Chief Justice plays with fire
Prometheus is best known for being the titan who, against the wishes of Zeus, gave mankind the gift of fire. Prometheus is also the name of a company that comes up with new diagnostic and therapeutic products. Today, the Supreme Court heard arguments in a patent dispute between Prometheus (the company) and Mayo Collaborative Services about whether one of its products can be patented.

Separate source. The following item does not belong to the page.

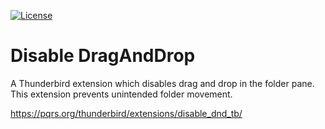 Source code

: [![License](https://img.shields.io/badge/license-Public%20Domain-blue.svg)](https://github.com/tekezo/disable_dnd_tb/blob/master/LICENSE.md)

# Disable DragAndDrop

A Thunderbird extension which disables drag and drop in the folder pane. This extension prevents unintended folder movement.

https://pqrs.org/thunderbird/extensions/disable_dnd_tb/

The echoes of ancient Greek mythology in the case name may have inspired Chief Justice John G. Roberts Jr. In one of his hypothetical questions to the Obama administration’s lawyer about what processes can be patented, he referred back to one of man’s earliest “discoveries”:
So I have a great idea. You take wood, you put it on a grate, you light it, and you get heat. That .. recites a series of acts performed in the physical world that transforms the subject of the process, the wood, to achieve a useful result, which is heat. So I can get a patent for that?
The answer is no. “It’s not novel, and it’s obvious,” said Solicitor General Donald Verrilli.
Of course, Prometheus (the titan) didn’t get a patent for “discovering” fire because he didn’t discover it. He simply grabbed some fire from the flaming chariot of Helios, the sun god, and gave it to mankind when Zeus wasn’t looking.
Zeus wasn’t best pleased. Prometheus’ punishment was to be chained to a rock for eternity, where a vulture would peck out his liver every day in an endless cycle of pain.
Prometheus could not immediately be reached for comment.